= Task brief =
Check each line of the records below and collect those holding "ensuremath".

= Given information =
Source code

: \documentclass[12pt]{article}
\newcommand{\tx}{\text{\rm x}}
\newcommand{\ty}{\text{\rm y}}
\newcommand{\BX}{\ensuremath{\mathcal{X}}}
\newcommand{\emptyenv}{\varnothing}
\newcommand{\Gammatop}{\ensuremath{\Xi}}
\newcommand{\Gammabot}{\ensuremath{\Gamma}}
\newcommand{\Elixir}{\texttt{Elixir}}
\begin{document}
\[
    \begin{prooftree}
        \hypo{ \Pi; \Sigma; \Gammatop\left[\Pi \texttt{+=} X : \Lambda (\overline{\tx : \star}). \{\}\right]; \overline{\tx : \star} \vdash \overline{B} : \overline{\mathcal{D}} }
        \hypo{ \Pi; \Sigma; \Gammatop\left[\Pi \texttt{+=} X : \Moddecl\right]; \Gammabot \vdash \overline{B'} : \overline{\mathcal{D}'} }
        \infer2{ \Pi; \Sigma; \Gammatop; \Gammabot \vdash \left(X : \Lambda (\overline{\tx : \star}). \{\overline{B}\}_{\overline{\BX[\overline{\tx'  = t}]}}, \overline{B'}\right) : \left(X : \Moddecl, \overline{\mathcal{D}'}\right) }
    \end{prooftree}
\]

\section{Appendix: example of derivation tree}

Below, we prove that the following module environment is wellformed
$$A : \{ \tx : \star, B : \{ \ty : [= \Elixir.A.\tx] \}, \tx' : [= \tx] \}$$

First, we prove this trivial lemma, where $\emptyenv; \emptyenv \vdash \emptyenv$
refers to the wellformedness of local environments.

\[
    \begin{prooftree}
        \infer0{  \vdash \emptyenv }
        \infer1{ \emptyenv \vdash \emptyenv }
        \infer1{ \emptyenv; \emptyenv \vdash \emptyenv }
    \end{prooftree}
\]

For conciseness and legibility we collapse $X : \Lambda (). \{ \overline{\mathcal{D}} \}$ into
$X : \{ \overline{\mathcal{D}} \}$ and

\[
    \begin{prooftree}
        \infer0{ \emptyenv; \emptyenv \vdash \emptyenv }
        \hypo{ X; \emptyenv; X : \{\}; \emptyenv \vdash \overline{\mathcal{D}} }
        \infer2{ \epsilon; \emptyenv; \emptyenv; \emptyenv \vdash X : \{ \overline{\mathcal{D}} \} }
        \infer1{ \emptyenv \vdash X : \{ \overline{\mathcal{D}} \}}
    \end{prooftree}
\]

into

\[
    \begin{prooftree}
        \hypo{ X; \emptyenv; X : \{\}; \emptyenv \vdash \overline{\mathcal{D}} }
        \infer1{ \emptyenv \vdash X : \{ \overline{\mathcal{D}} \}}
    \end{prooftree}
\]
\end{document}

= Answer section =
\newcommand{\BX}{\ensuremath{\mathcal{X}}}
\newcommand{\Gammatop}{\ensuremath{\Xi}}
\newcommand{\Gammabot}{\ensuremath{\Gamma}}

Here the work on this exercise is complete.